» **PROBLEM TO WORK ON**: From the records below, copy out each line that has the word "will".

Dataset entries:
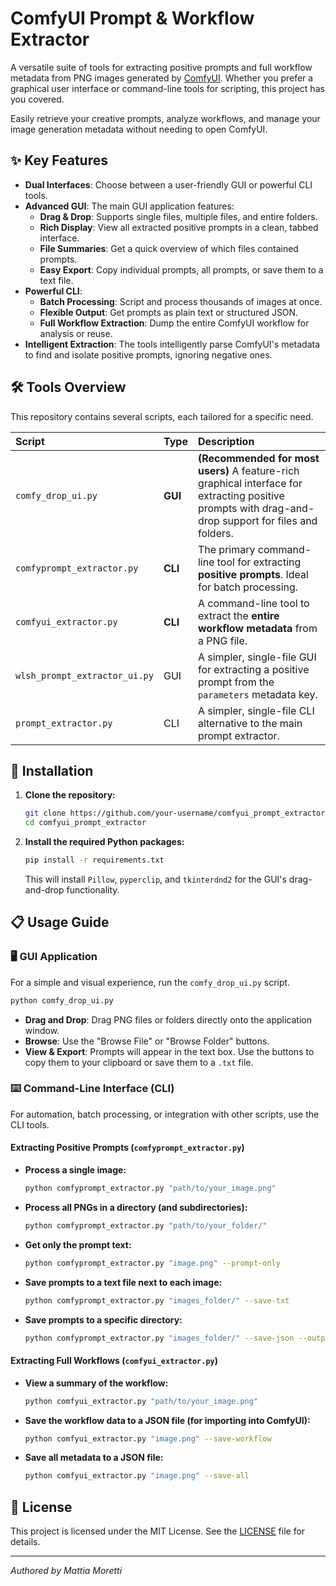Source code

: # ComfyUI Prompt & Workflow Extractor

A versatile suite of tools for extracting positive prompts and full workflow metadata from PNG images generated by [ComfyUI](https://github.com/comfyanonymous/ComfyUI). Whether you prefer a graphical user interface or command-line tools for scripting, this project has you covered.

Easily retrieve your creative prompts, analyze workflows, and manage your image generation metadata without needing to open ComfyUI.

## ✨ Key Features

- **Dual Interfaces**: Choose between a user-friendly GUI or powerful CLI tools.
- **Advanced GUI**: The main GUI application features:
    - **Drag & Drop**: Supports single files, multiple files, and entire folders.
    - **Rich Display**: View all extracted positive prompts in a clean, tabbed interface.
    - **File Summaries**: Get a quick overview of which files contained prompts.
    - **Easy Export**: Copy individual prompts, all prompts, or save them to a text file.
- **Powerful CLI**:
    - **Batch Processing**: Script and process thousands of images at once.
    - **Flexible Output**: Get prompts as plain text or structured JSON.
    - **Full Workflow Extraction**: Dump the entire ComfyUI workflow for analysis or reuse.
- **Intelligent Extraction**: The tools intelligently parse ComfyUI's metadata to find and isolate positive prompts, ignoring negative ones.

## 🛠️ Tools Overview

This repository contains several scripts, each tailored for a specific need.

| Script | Type | Description |
| :--- | :--- | :--- |
| `comfy_drop_ui.py` | **GUI** | **(Recommended for most users)** A feature-rich graphical interface for extracting positive prompts with drag-and-drop support for files and folders. |
| `comfyprompt_extractor.py` | **CLI** | The primary command-line tool for extracting **positive prompts**. Ideal for batch processing. |
| `comfyui_extractor.py` | **CLI** | A command-line tool to extract the **entire workflow metadata** from a PNG file. |
| `wlsh_prompt_extractor_ui.py` | GUI | A simpler, single-file GUI for extracting a positive prompt from the `parameters` metadata key. |
| `prompt_extractor.py` | CLI | A simpler, single-file CLI alternative to the main prompt extractor. |

## 🚀 Installation

1.  **Clone the repository:**
    ```bash
    git clone https://github.com/your-username/comfyui_prompt_extractor.git
    cd comfyui_prompt_extractor
    ```

2.  **Install the required Python packages:**
    ```bash
    pip install -r requirements.txt
    ```
    This will install `Pillow`, `pyperclip`, and `tkinterdnd2` for the GUI's drag-and-drop functionality.

## 📋 Usage Guide

### 🖥️ GUI Application

For a simple and visual experience, run the `comfy_drop_ui.py` script.

```bash
python comfy_drop_ui.py
```

- **Drag and Drop**: Drag PNG files or folders directly onto the application window.
- **Browse**: Use the "Browse File" or "Browse Folder" buttons.
- **View & Export**: Prompts will appear in the text box. Use the buttons to copy them to your clipboard or save them to a `.txt` file.

### ⌨️ Command-Line Interface (CLI)

For automation, batch processing, or integration with other scripts, use the CLI tools.

#### Extracting Positive Prompts (`comfyprompt_extractor.py`)

- **Process a single image:**
  ```bash
  python comfyprompt_extractor.py "path/to/your_image.png"
  ```

- **Process all PNGs in a directory (and subdirectories):**
  ```bash
  python comfyprompt_extractor.py "path/to/your_folder/"
  ```

- **Get only the prompt text:**
  ```bash
  python comfyprompt_extractor.py "image.png" --prompt-only
  ```

- **Save prompts to a text file next to each image:**
  ```bash
  python comfyprompt_extractor.py "images_folder/" --save-txt
  ```

- **Save prompts to a specific directory:**
  ```bash
  python comfyprompt_extractor.py "images_folder/" --save-json --output "path/to/output_folder/"
  ```

#### Extracting Full Workflows (`comfyui_extractor.py`)

- **View a summary of the workflow:**
  ```bash
  python comfyui_extractor.py "path/to/your_image.png"
  ```

- **Save the workflow data to a JSON file (for importing into ComfyUI):**
  ```bash
  python comfyui_extractor.py "image.png" --save-workflow
  ```

- **Save all metadata to a JSON file:**
  ```bash
  python comfyui_extractor.py "image.png" --save-all
  ```

## 📄 License

This project is licensed under the MIT License. See the [LICENSE](LICENSE) file for details.

---

*Authored by Mattia Moretti*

» **ANSWER BELOW**:
    This will install `Pillow`, `pyperclip`, and `tkinterdnd2` for the GUI's drag-and-drop functionality.
- **View & Export**: Prompts will appear in the text box. Use the buttons to copy them to your clipboard or save them to a `.txt` file.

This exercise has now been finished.